Starting early will also enable the buyer to gain more experience running the business. The buyers’ management experience will also be important if bank financing is needed.   It is also possible that the intended buyer may change their mind once they test the demands of management.  Some people will recognize they are much better at performing the business functions and that management is not what they do best.

Finally, put it all in writing this is a business deal and family disputes can start over seemingly minor issues. Get an attorney to prepare a purchase agreement spelling out all the details.

Never Stop Testing Ideas

Operating a business is a series of trial and error experiments products, services, marketing, how you do things are all subject to variables that can be changed to improve the outcome.  Yet I frequently hear a client say, I did that and it did not work, end of discussion.

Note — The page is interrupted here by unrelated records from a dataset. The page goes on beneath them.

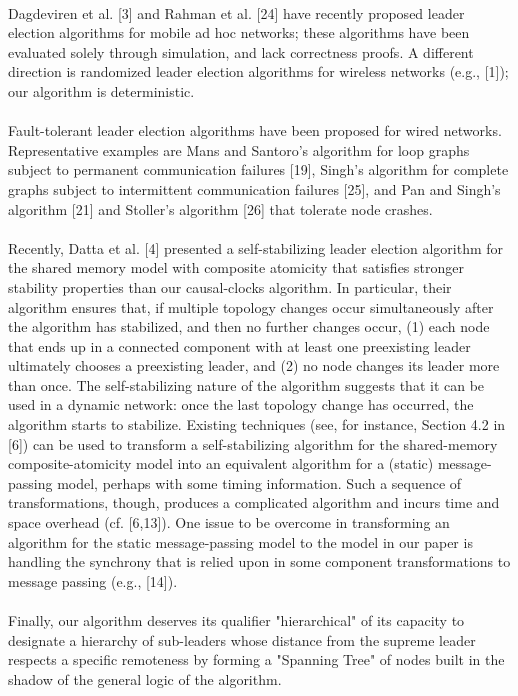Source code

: \paragraph{}Dagdeviren et al. [3] and Rahman et al. [24] have recently proposed leader election algorithms for mobile ad hoc networks; these algorithms have been evaluated solely through simulation, and lack correctness proofs. A different direction is randomized leader election algorithms for wireless networks (e.g., [1]); our algorithm is deterministic.
\paragraph{}Fault-tolerant leader election algorithms have been proposed for wired networks. Representative examples are Mans and Santoro’s algorithm for loop graphs subject to permanent communication failures [19], Singh’s algorithm for complete graphs subject to intermittent communication failures [25], and Pan and Singh’s algorithm [21] and Stoller’s algorithm [26] that tolerate node crashes.
\paragraph{}Recently, Datta et al. [4] presented a self-stabilizing leader election algorithm for the shared memory model with composite atomicity that satisfies stronger stability properties than our causal-clocks algorithm. In particular, their algorithm ensures that, if multiple topology changes occur simultaneously after the algorithm has stabilized, and then no further changes occur, (1) each node that ends up in a connected component with at least one preexisting leader ultimately chooses a preexisting leader, and (2) no node changes its leader more than once. The self-stabilizing nature of the algorithm suggests that it can be used in a dynamic network: once the last topology change has occurred, the algorithm starts to stabilize. Existing techniques (see, for instance, Section 4.2 in [6]) can be used to transform a self-stabilizing algorithm for the shared-memory composite-atomicity model into an equivalent algorithm for a (static) message-passing model, perhaps with some timing information. Such a sequence of transformations, though, produces a complicated algorithm and incurs time and space overhead (cf. [6,13]). One issue to be overcome in transforming an algorithm for the static message-passing model to the model in our paper is handling the synchrony that is relied upon in some component transformations to message passing (e.g., [14]).
\paragraph{}Finally, our algorithm deserves its qualifier "hierarchical" of its capacity to designate a hierarchy of sub-leaders whose distance from the supreme leader respects a specific remoteness by forming a "Spanning Tree" of nodes built in the shadow of the general logic of the algorithm.
\paragraph{}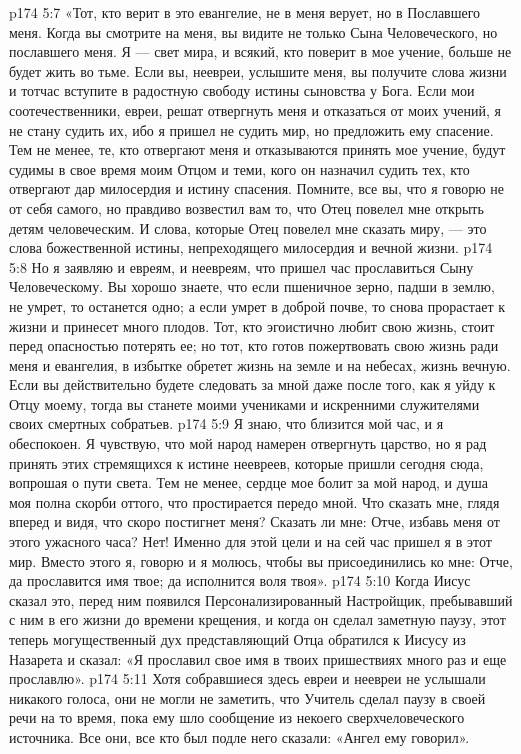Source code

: \vs p174 5:7 \pc «Тот, кто верит в это евангелие, не в меня верует, но в Пославшего меня. Когда вы смотрите на меня, вы видите не только Сына Человеческого, но пославшего меня. Я --- свет мира, и всякий, кто поверит в мое учение, больше не будет жить во тьме. Если вы, неевреи, услышите меня, вы получите слова жизни и тотчас вступите в радостную свободу истины сыновства у Бога. Если мои соотечественники, евреи, решат отвергнуть меня и отказаться от моих учений, я не стану судить их, ибо я пришел не судить мир, но предложить ему спасение. Тем не менее, те, кто отвергают меня и отказываются принять мое учение, будут судимы в свое время моим Отцом и теми, кого он назначил судить тех, кто отвергают дар милосердия и истину спасения. Помните, все вы, что я говорю не от себя самого, но правдиво возвестил вам то, что Отец повелел мне открыть детям человеческим. И слова, которые Отец повелел мне сказать миру, --- это слова божественной истины, непреходящего милосердия и вечной жизни.
\vs p174 5:8 Но я заявляю и евреям, и неевреям, что пришел час прославиться Сыну Человеческому. Вы хорошо знаете, что если пшеничное зерно, падши в землю, не умрет, то останется одно; а если умрет в доброй почве, то снова прорастает к жизни и принесет много плодов. Тот, кто эгоистично любит свою жизнь, стоит перед опасностью потерять ее; но тот, кто готов пожертвовать свою жизнь ради меня и евангелия, в избытке обретет жизнь на земле и на небесах, жизнь вечную. Если вы действительно будете следовать за мной даже после того, как я уйду к Отцу моему, тогда вы станете моими учениками и искренними служителями своих смертных собратьев.
\vs p174 5:9 Я знаю, что близится мой час, и я обеспокоен. Я чувствую, что мой народ намерен отвергнуть царство, но я рад принять этих стремящихся к истине неевреев, которые пришли сегодня сюда, вопрошая о пути света. Тем не менее, сердце мое болит за мой народ, и душа моя полна скорби оттого, что простирается передо мной. Что сказать мне, глядя вперед и видя, что скоро постигнет меня? Сказать ли мне: Отче, избавь меня от этого ужасного часа? Нет! Именно для этой цели и на сей час пришел я в этот мир. Вместо этого я, говорю и я молюсь, чтобы вы присоединились ко мне: Отче, да прославится имя твое; да исполнится воля твоя».
\vs p174 5:10 Когда Иисус сказал это, перед ним появился Персонализированный Настройщик, пребывавший с ним в его жизни до времени крещения, и когда он сделал заметную паузу, этот теперь могущественный дух представляющий Отца обратился к Иисусу из Назарета и сказал: «Я прославил свое имя в твоих пришествиях много раз и еще прославлю».
\vs p174 5:11 Хотя собравшиеся здесь евреи и неевреи не услышали никакого голоса, они не могли не заметить, что Учитель сделал паузу в своей речи на то время, пока ему шло сообщение из некоего сверхчеловеческого источника. Все они, все кто был подле него сказали: «Ангел ему говорил».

An important part of making your business better that the competition is discovering how to do your business better than the competition.  When an idea works, it’s obvious and we repeat it. But, when the idea does not work we frequently miss an opportunity to learn why the idea didn’t work, or conversely how to do it better next time.  In some respects we can learn more about our business, customers, products and services because we need to solve a problem, to improve the product or service, as a critical step towards growing the business. 

Learning how to do better will improve your chances of out competing and winning new business opportunity.   Thus, when you try a new idea, product or service analyze the following:
  • Was product/service right for this time and place: Technology, fads, even location can influence customer needs. 
  • Why was the idea a success or flop? 
  • What changes would result in a different outcome?  

Advertising message must fit the correct audience.  Each new generation of consumers is as different as we are for our predecessors. In other words, what I like is not necessarily important to my customers.
Product and service are provided consistently, on time, and meeting or exceeding customer expectations. Complaints are solved quickly.  

Consider new opportunities beyond your normal customer base.  The Internet opens the global market place to any business willing to be seen by new customers, who are looking for the goods and services you are offering.  An order from India, China just might be an opportunity knocking on your door don’t miss that opportunity just because you “tried it once and it didn’t work.” Fix what didn’t work.